Thomas, who's currently co-starring with Kevin Kline in Life As A House, is a fascinating collection of contradictions--a mother of three who has heated up the screen with a succession of hunky co-stars; an elegant creature who finds shopping for household hardware more exciting than haute couture; and a movie star who doesn't live the Hollywood life.

Thomas left drama school in London to work as an au pair in Paris and, encouraged by the woman she worked for, went on to become one of a handful of English-speaking actresses to find success on the French stage. The Academy Awards nomination for her steamy liaison with Ralph Fiennes in The English Patient jump-started her film career, but she prefers life in a Parisian flat to the glamour of Tinseltown. She's as committed to being a mom to her year-old son, George, her son, Joseph, nine, and daughter, Hannah, twelve, as she is to acting. Her marriage to noted French fertility specialist Dr. François Olivennes has thrived. Perhaps one of the secrets is that the pair come from totally different worlds.

Thomas, who last earned rave reviews for her passionate performance opposite Sean Penn in Up At The Villa, is playing a very American mom in Life As A House, directed by Irwin Winkler. She plays the ex-wife of Kevin Kline, trying to hold her second marriage together and take care of her kids--one a seriously disturbed rebellious teen played by Hayden Christensen--while helping her ex-husband cope with a fatal illness by assisting him with the construction of the house of his dreams.

Midnight is fast approaching and Paris is quickly falling asleep as Thomas winds down from a performance of Racine's Berenice. She's in the mood to talk about everything from her sexy leading men and why her husband isn't jealous of them to what lies beneath her perfectly applied makeup.
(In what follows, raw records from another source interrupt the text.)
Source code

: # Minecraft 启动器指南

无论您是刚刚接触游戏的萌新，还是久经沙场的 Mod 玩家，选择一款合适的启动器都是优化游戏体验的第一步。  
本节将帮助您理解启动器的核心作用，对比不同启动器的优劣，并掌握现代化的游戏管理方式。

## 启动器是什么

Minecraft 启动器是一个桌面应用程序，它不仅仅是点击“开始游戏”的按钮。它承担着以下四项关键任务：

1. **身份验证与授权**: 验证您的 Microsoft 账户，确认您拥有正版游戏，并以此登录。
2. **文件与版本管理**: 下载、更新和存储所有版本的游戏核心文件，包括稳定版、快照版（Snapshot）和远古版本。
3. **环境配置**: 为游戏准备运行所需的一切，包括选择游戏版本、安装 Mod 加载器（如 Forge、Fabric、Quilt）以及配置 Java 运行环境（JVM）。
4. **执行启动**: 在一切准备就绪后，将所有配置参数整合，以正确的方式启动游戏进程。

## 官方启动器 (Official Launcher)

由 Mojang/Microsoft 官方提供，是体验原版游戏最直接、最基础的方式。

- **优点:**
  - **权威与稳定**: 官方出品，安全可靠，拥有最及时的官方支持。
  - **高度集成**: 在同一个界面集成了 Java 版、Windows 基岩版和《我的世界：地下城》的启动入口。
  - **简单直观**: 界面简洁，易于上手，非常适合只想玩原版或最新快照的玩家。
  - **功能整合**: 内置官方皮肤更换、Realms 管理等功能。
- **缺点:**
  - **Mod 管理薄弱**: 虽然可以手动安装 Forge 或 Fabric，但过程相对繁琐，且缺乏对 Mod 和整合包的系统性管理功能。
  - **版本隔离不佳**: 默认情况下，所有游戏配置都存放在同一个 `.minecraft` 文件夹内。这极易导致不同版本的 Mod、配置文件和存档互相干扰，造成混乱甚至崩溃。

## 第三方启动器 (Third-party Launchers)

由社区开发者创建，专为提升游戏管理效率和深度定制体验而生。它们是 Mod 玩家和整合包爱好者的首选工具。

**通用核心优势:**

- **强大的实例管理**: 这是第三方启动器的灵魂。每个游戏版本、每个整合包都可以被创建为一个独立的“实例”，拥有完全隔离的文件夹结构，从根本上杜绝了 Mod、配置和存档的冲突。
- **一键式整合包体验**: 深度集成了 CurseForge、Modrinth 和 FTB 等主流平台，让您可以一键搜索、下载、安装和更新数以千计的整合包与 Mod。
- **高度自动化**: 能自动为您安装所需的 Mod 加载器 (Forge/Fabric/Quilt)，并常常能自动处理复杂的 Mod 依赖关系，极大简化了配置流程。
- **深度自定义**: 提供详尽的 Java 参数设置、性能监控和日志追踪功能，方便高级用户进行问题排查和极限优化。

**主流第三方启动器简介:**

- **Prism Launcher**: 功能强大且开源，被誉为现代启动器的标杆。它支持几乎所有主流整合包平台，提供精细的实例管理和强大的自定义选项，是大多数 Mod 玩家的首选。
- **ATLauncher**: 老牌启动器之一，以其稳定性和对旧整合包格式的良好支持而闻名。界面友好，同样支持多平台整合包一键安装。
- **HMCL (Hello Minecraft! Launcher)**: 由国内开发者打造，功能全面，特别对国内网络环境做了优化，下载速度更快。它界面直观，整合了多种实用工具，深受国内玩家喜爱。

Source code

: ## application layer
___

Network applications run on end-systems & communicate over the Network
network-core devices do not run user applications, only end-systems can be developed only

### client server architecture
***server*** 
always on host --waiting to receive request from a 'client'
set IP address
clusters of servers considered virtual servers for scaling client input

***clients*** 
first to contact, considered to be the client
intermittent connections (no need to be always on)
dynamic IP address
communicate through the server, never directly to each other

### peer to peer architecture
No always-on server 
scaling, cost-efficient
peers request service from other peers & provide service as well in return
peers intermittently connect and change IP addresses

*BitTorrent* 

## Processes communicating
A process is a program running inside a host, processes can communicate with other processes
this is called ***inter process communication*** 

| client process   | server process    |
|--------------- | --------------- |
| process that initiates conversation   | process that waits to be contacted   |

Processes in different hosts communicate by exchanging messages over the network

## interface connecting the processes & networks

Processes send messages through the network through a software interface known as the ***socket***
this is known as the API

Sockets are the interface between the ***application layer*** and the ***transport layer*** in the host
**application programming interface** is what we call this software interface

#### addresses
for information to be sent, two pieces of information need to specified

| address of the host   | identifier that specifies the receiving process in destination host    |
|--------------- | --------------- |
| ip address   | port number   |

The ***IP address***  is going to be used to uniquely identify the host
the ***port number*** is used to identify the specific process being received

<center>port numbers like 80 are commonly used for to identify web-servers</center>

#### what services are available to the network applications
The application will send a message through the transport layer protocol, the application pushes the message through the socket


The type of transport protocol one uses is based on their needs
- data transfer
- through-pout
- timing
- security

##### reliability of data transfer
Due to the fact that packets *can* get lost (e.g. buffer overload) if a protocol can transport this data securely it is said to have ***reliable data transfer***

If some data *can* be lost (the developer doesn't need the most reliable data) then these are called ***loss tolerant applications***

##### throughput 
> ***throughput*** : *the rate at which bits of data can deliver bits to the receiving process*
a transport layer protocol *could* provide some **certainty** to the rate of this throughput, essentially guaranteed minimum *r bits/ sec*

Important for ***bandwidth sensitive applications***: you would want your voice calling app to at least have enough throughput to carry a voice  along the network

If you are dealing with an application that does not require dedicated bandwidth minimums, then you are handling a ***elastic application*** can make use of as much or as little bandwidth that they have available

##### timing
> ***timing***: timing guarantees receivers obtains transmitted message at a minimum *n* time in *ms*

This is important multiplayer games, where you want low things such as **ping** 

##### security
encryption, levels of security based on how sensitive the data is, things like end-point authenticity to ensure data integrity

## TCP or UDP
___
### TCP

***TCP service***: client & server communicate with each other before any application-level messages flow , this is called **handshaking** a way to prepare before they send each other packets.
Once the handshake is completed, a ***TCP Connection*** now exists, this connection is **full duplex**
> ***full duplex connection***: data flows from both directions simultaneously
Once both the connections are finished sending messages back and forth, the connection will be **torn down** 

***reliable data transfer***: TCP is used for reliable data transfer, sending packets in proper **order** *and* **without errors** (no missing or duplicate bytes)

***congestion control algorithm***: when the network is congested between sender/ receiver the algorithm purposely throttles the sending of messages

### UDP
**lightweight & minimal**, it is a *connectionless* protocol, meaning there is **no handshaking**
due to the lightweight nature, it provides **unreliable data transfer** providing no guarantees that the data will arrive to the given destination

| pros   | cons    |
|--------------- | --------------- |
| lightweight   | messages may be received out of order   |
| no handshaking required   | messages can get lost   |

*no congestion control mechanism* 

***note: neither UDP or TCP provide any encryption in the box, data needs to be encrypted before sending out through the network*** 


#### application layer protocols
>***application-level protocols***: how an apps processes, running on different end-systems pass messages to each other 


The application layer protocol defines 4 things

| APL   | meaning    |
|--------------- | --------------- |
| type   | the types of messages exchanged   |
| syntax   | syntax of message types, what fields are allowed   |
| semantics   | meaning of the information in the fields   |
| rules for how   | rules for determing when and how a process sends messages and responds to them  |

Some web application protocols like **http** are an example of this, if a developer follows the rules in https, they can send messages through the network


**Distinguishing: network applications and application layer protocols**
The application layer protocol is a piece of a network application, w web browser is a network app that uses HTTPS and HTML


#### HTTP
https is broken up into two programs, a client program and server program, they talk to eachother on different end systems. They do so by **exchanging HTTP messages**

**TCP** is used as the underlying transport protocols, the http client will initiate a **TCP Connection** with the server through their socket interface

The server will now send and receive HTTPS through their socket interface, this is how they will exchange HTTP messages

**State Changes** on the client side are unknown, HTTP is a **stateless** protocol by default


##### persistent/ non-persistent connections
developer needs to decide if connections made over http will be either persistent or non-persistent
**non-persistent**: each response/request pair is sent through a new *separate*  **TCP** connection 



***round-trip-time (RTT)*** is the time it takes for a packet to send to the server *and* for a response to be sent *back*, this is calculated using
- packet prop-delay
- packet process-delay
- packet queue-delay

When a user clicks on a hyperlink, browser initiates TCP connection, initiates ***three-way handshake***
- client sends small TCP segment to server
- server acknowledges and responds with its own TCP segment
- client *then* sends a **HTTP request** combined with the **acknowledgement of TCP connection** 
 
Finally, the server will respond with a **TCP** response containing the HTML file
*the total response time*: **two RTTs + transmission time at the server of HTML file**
And, of course, the terrible events of September 11 that have changed our lives forever.

GOTHAM: If you've been called cool and reserved once, you've been called that a hundred times. Is that really you?
KST: I think it has to do with the cheekbones. People can't imagine anyone with such a bony face actually having a soft center. I'm like one of those chocolates with rocks all over but there's something sweet inside. I know some people think I'm unapproachable. They think I'm going to be like that Weakest Link lady, Anne Robinson. But I sign lots of autographs. The only time I might balk is if I'm at the grocery with my kids because then I'm a working mom. Fans take second place to my children.

GOTHAM: You've added Kevin Kline to an impressive list of heartthrobs spanning Ralph Fiennes to Sean Penn. How do you rate them in terms of that on screen sizzle that Hollywood likes to call chemistry?
KST: I'd actually been longing to work with Kevin, and he was everything I'd hoped for. He takes his job tremendously seriously, but he has a lot of fun with it. We really connected, just as I did with Ralph, Sean, and Hugh Grant. It's hard to describe, but it's like sparks fly when it's happening. With some actors it's like trying to get blood out of a stone.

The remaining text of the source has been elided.